▶ _WHAT IS REQUIRED_: Write the records out again exactly as they read, dropping any picture they hold.

▶ _DATA_:
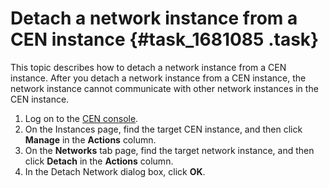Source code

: # Detach a network instance from a CEN instance {#task_1681085 .task}

This topic describes how to detach a network instance from a CEN instance. After you detach a network instance from a CEN instance, the network instance cannot communicate with other network instances in the CEN instance.

1.  Log on to the [CEN console](https://partners-intl.console.aliyun.com/#/cbn).
2.  On the Instances page, find the target CEN instance, and then click **Manage** in the **Actions** column.
3.  On the **Networks** tab page, find the target network instance, and then click **Detach** in the **Actions** column.
4.  In the Detach Network dialog box, click **OK**.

▶ _RESPONSE TO THE TASK_:
Source code

: # Detach a network instance from a CEN instance {#task_1681085 .task}

This topic describes how to detach a network instance from a CEN instance. After you detach a network instance from a CEN instance, the network instance cannot communicate with other network instances in the CEN instance.

1.  Log on to the [CEN console](https://partners-intl.console.aliyun.com/#/cbn).
2.  On the Instances page, find the target CEN instance, and then click **Manage** in the **Actions** column.
3.  On the **Networks** tab page, find the target network instance, and then click **Detach** in the **Actions** column.
4.  In the Detach Network dialog box, click **OK**.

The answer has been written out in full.